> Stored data

"""

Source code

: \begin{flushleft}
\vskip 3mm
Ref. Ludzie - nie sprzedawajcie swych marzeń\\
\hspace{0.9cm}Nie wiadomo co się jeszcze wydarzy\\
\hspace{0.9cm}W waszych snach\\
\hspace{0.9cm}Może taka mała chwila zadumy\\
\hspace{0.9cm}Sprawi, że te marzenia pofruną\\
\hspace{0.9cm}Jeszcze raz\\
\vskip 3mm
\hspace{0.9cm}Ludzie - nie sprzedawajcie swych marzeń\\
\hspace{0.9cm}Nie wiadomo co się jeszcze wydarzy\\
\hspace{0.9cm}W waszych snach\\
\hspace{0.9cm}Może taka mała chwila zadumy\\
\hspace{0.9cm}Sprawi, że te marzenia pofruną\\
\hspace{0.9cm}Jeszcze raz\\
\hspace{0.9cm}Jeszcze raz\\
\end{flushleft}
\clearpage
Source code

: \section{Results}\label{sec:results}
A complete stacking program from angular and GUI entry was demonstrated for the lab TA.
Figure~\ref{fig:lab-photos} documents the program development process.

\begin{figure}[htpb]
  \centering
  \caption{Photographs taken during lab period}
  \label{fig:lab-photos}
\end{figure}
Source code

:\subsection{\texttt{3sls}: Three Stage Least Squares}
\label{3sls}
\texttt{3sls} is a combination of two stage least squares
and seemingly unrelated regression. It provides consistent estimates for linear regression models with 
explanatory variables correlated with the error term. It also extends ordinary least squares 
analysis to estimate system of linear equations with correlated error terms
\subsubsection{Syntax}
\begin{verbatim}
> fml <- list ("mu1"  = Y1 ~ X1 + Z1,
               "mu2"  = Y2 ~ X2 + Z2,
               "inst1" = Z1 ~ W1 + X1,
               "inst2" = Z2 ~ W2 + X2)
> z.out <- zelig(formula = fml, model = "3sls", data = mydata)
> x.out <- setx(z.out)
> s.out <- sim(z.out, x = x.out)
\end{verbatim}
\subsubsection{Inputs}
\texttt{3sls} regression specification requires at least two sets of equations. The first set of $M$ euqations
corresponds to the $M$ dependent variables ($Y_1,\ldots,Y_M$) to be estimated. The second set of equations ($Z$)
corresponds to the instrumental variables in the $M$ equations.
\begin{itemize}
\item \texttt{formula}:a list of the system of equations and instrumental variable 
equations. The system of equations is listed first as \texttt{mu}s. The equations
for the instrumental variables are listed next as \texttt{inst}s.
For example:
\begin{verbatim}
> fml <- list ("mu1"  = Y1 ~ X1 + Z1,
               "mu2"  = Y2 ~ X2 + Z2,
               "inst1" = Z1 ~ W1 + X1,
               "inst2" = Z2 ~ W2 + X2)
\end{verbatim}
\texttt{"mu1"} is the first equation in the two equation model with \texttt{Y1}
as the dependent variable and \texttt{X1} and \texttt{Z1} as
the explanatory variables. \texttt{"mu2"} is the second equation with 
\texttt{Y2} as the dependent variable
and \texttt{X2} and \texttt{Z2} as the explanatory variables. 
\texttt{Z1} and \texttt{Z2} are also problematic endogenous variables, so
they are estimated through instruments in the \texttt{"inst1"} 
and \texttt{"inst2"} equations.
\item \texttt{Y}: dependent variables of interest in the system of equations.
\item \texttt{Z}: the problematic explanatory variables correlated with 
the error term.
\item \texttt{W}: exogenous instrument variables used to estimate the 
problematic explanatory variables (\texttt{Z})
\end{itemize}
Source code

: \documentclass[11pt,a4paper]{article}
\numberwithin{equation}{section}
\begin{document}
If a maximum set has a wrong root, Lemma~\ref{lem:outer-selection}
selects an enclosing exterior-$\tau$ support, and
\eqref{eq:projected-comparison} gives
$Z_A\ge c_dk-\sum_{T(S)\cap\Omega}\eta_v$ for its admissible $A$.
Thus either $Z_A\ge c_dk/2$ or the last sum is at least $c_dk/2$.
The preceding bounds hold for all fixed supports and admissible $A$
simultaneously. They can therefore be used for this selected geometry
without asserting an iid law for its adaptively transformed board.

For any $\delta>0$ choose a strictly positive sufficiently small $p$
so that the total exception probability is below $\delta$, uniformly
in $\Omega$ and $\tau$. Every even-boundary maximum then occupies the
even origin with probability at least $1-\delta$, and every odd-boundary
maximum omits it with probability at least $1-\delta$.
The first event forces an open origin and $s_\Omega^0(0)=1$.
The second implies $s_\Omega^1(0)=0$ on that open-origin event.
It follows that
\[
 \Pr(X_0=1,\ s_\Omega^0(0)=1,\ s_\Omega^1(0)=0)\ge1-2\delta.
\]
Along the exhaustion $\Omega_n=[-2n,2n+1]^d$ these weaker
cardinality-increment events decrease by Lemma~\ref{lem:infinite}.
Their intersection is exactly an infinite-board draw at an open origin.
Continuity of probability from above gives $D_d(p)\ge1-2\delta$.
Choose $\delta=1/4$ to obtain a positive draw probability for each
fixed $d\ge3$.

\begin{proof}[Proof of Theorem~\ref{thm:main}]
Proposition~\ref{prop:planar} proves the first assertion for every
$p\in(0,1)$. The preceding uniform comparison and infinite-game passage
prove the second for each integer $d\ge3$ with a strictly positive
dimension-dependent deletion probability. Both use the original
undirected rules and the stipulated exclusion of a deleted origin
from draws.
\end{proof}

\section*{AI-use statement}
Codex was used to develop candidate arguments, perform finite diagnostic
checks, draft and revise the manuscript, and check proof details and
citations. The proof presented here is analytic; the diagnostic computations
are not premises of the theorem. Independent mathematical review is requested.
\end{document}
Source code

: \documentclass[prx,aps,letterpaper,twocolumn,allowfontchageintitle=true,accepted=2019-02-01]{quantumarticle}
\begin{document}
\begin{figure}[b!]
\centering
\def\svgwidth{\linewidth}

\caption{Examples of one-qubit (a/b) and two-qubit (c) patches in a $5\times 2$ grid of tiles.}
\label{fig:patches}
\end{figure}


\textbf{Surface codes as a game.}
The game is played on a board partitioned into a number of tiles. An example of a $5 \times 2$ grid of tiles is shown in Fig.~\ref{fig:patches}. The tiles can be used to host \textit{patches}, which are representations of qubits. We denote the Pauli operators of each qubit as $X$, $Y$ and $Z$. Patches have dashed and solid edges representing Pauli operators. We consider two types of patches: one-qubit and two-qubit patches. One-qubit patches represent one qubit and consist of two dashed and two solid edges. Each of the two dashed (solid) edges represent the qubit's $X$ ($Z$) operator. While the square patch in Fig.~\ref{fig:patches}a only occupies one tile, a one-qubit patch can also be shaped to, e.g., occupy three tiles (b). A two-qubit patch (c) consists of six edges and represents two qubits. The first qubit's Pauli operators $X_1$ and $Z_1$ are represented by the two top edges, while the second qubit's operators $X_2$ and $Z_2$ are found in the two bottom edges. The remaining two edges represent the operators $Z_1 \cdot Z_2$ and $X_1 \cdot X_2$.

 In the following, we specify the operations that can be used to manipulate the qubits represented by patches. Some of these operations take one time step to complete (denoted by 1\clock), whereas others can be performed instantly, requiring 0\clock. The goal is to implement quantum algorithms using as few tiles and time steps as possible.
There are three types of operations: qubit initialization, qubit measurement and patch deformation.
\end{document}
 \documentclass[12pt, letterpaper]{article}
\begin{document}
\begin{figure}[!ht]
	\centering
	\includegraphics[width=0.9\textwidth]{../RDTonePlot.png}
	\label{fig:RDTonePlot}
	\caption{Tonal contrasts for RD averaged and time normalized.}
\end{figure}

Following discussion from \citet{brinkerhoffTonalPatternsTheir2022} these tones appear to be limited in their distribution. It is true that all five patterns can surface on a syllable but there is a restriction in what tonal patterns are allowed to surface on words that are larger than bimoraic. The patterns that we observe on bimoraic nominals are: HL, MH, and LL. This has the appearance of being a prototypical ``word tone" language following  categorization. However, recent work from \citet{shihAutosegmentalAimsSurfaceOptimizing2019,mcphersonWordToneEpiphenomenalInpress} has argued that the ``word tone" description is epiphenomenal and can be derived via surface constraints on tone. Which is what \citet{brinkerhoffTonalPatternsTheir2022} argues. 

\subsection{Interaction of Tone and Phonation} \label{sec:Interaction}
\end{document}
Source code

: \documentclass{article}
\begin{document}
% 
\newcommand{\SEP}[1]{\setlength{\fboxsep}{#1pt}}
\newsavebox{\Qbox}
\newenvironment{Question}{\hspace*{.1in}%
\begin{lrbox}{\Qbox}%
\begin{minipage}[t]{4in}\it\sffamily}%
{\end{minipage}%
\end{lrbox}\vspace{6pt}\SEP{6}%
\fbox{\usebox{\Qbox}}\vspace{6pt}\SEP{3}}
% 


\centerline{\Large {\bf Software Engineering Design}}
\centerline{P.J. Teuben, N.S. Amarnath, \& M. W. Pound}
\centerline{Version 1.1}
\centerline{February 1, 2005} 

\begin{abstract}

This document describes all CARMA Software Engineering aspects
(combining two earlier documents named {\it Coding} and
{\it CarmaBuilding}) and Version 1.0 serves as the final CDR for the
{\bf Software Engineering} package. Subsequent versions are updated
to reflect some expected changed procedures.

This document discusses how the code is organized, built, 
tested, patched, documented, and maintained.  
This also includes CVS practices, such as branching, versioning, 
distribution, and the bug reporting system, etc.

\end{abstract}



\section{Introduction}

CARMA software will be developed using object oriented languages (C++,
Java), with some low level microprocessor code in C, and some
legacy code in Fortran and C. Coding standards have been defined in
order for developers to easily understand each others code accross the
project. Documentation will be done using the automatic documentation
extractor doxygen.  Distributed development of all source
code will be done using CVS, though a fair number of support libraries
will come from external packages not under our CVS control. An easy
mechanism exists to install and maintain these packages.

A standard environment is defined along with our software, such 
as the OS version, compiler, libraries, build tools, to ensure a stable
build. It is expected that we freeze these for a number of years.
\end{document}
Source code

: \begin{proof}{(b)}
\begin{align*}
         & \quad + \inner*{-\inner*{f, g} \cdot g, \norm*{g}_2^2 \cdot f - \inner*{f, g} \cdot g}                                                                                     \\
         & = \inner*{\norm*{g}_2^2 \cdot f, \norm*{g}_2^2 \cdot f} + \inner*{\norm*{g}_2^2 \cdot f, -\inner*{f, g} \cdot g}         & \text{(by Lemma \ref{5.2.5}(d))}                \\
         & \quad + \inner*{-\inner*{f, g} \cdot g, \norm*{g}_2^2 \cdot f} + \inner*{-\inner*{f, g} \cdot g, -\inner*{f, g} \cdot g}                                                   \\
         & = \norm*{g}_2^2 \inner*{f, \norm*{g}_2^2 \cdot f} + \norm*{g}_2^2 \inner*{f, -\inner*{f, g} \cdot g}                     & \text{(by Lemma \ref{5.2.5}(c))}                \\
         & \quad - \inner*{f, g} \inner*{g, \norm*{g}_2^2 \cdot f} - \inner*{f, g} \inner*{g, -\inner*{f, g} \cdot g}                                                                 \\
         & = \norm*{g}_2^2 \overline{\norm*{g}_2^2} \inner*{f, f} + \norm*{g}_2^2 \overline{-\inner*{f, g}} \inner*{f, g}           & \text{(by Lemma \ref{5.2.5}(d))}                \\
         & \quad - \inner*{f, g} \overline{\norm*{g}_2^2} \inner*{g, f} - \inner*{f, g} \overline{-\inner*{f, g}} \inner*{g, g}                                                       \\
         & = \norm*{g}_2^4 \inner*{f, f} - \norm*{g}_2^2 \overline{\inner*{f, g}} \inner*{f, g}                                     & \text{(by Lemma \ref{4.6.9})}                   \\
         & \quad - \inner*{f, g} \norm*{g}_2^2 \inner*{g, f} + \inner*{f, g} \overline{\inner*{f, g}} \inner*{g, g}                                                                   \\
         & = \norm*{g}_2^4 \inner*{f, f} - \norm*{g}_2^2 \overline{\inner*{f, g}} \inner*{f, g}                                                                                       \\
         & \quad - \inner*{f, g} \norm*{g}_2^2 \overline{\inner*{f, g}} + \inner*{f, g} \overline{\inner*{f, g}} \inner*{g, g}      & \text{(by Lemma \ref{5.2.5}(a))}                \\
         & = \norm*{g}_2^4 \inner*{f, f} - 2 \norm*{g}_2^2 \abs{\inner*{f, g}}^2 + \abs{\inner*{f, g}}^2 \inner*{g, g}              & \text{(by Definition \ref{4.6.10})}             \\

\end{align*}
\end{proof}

"""

> Problem requirements
Every line above that includes the word "correlated" must appear in the answer.

> Solution for this task
explanatory variables correlated with the error term. It also extends ordinary least squares 
analysis to estimate system of linear equations with correlated error terms
\item \texttt{Z}: the problematic explanatory variables correlated with 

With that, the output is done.